▶ [PROBLEM] Across the entries below, count the lines in which the word "remove" occurs. Reply with the count alone.

▶ [MATERIAL FOR THE TASK]

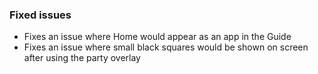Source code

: ### Fixed issues
- Fixes an issue where Home would appear as an app in the Guide
- Fixes an issue where small black squares would be shown on screen after using the party overlay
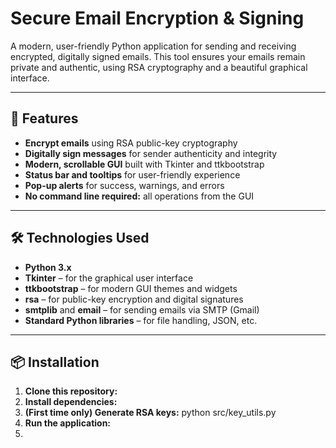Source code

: # Secure Email Encryption & Signing

A modern, user-friendly Python application for sending and receiving encrypted, digitally signed emails. This tool ensures your emails remain private and authentic, using RSA cryptography and a beautiful graphical interface.

---

## 🚀 Features

- **Encrypt emails** using RSA public-key cryptography
- **Digitally sign messages** for sender authenticity and integrity
- **Modern, scrollable GUI** built with Tkinter and ttkbootstrap
- **Status bar and tooltips** for user-friendly experience
- **Pop-up alerts** for success, warnings, and errors
- **No command line required:** all operations from the GUI

---

## 🛠️ Technologies Used

- **Python 3.x**
- **Tkinter** – for the graphical user interface
- **ttkbootstrap** – for modern GUI themes and widgets
- **rsa** – for public-key encryption and digital signatures
- **smtplib** and **email** – for sending emails via SMTP (Gmail)
- **Standard Python libraries** – for file handling, JSON, etc.

---

## 📦 Installation

1. **Clone this repository:**
2. **Install dependencies:**
3.  **(First time only) Generate RSA keys:** python src/key_utils.py
4. **Run the application:**
5. 

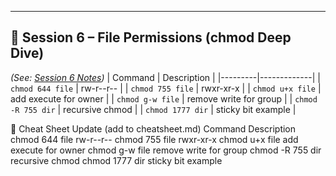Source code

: ---

## 🔹 Session 6 – File Permissions (chmod Deep Dive)
*(See: [Session 6 Notes](session_6.md))*
| Command | Description |
|---------|-------------|
| `chmod 644 file` | rw-r--r-- |
| `chmod 755 file` | rwxr-xr-x |
| `chmod u+x file` | add execute for owner |
| `chmod g-w file` | remove write for group |
| `chmod -R 755 dir` | recursive chmod |
| `chmod 1777 dir` | sticky bit example |

📑 Cheat Sheet Update (add to cheatsheet.md)
Command	Description
chmod 644 file	rw-r--r--
chmod 755 file	rwxr-xr-x
chmod u+x file	add execute for owner
chmod g-w file	remove write for group
chmod -R 755 dir	recursive chmod
chmod 1777 dir	sticky bit example


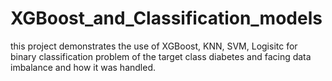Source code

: # XGBoost_and_Classification_models
this project demonstrates the use of XGBoost, KNN, SVM, Logisitc for binary classification problem of the target class diabetes and facing data imbalance and how it was handled.
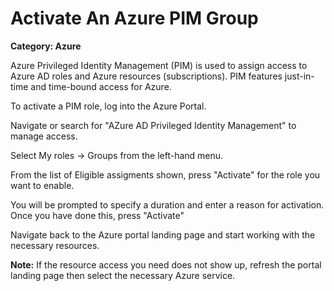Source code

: # Activate An Azure PIM Group

__Category: Azure__

Azure Privileged Identity Management (PIM) is used to assign access to Azure AD roles and Azure resources (subscriptions). PIM features just-in-time and time-bound access for Azure.

To activate a PIM role, log into the Azure Portal.

Navigate or search for "AZure AD Privileged Identity Management" to manage access.

Select My roles -> Groups from the left-hand menu.

From the list of Eligible assigments shown, press "Activate" for the role you want to enable.

You will be prompted to specify a duration and enter a reason for activation. Once you have done this, press "Activate"

Navigate back to the Azure portal landing page and start working with the necessary resources.

__Note:__ If the resource access you need does not show up, refresh the portal landing page then select the necessary Azure service.
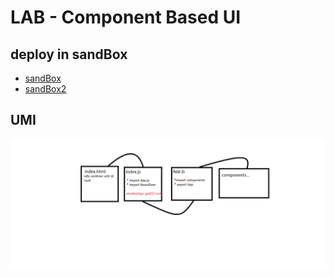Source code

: # LAB - Component Based UI

## deploy in sandBox
- [sandBox](https://epv75.csb.app/)
- [sandBox2](https://codesandbox.io/s/interesting-joliot-wemzx)

## UMI

![umi](lab26.png)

▶ [RESPONSE TO THIS EXERCISE] 2